You’re Having Thoughts of Self-Harm

If you’re having thoughts about hurting yourself or if life doesn’t feel worth living because of your fertility struggles, please reach out for professional help immediately.

Medical Settings Feel Triggering

If you’re having intense anxiety, panic, or flashback-like experiences in medical settings, this might indicate medical trauma that could benefit from specialized treatment.

Trauma-Informed Care for Fertility Struggles

If you recognize trauma responses in your fertility experience, it’s important to seek support from mental health professionals who understand both trauma and fertility issues.

Trauma-informed care means working with someone who:

Validates Your Experience

A trauma-informed therapist won’t minimize your pain or suggest that you should just “relax and it will happen.” They understand that infertility can be genuinely traumatic and will treat your experiences with the seriousness they deserve.

Helps You Develop Coping Strategies

Trauma therapy often focuses on helping you develop tools for managing overwhelming emotions, intrusive thoughts, and physical symptoms of trauma. This might include grounding techniques, breathing exercises, or other strategies for regulating your nervous system.

Addresses Both Past and Present

Sometimes infertility trauma connects to earlier experiences of loss, medical trauma, or feeling powerless. A trauma-informed therapist can help you understand these connections and address both past and present sources of distress.

Supports Your Decision-Making

Trauma can make it difficult to make clear decisions about treatment options or life choices. Trauma-informed care includes helping you process your experiences so you can make decisions that feel right for you.

Healing from Infertility Trauma

Healing from infertility trauma doesn’t necessarily mean that all your fertility-related pain will disappear, especially if you’re still in the midst of trying to conceive.

But it does mean developing tools for managing the emotional impact, rebuilding your sense of safety and control, and processing your experiences in a way that doesn’t keep you stuck in overwhelming distress.

Acknowledging the Trauma is the First Step

Simply recognizing that what you’ve been through qualifies as trauma can be incredibly validating.

You’re not overreacting, you’re not weak, and you’re not broken…you’re having normal responses to abnormal levels of stress and loss.

Building Safety and Stability

Trauma healing often starts with helping your nervous system feel safe again. This might mean developing daily routines that feel grounding, creating physical spaces that feel safe, or learning techniques for calming your body when it’s in a state of high alert.

Processing Your Experiences

Trauma therapy provides a safe space to process your experiences without judgment. This might involve talking through your fertility journey, processing specific difficult moments, or exploring how this experience has affected your sense of self and your relationships.

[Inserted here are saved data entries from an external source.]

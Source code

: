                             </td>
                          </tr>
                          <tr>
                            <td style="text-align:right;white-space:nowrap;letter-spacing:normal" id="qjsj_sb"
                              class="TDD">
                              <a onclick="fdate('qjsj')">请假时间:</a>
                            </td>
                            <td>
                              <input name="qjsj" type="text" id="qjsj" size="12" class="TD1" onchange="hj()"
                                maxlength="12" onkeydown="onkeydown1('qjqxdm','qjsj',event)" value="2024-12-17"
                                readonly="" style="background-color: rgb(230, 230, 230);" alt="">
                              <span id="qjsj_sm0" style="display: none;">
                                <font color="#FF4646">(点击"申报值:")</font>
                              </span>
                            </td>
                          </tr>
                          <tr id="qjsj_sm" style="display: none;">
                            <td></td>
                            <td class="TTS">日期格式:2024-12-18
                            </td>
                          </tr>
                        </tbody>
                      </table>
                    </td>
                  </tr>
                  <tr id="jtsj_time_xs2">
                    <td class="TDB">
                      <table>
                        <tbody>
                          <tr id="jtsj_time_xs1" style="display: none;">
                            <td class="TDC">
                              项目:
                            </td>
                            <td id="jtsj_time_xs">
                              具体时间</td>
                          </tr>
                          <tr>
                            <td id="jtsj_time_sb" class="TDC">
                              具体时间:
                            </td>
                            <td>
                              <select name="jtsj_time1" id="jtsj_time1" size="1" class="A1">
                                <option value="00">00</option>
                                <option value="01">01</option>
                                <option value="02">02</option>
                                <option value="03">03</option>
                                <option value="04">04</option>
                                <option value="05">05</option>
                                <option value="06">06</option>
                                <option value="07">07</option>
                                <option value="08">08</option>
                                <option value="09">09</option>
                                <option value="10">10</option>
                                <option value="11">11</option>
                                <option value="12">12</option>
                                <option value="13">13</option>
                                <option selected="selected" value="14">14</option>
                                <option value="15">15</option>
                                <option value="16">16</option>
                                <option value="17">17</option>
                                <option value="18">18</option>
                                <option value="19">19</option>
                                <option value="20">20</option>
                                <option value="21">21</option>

Reconnecting with Your Values and Identity

Trauma can make you feel like your entire identity is consumed by your struggles. Healing involves reconnecting with other aspects of yourself (your values, your relationships, your interests, and your strengths) that exist independently of your fertility journey.

You’re Not Overreacting

One of the most important things I want you to know is that if infertility feels traumatic to you, then it is traumatic for you.
You don’t need to compare your experience to other types of trauma or minimize your pain because others might seem to handle fertility struggles better.

Trauma is not about the objective severity of what happens to you BUT about how your nervous system responds to overwhelming experiences.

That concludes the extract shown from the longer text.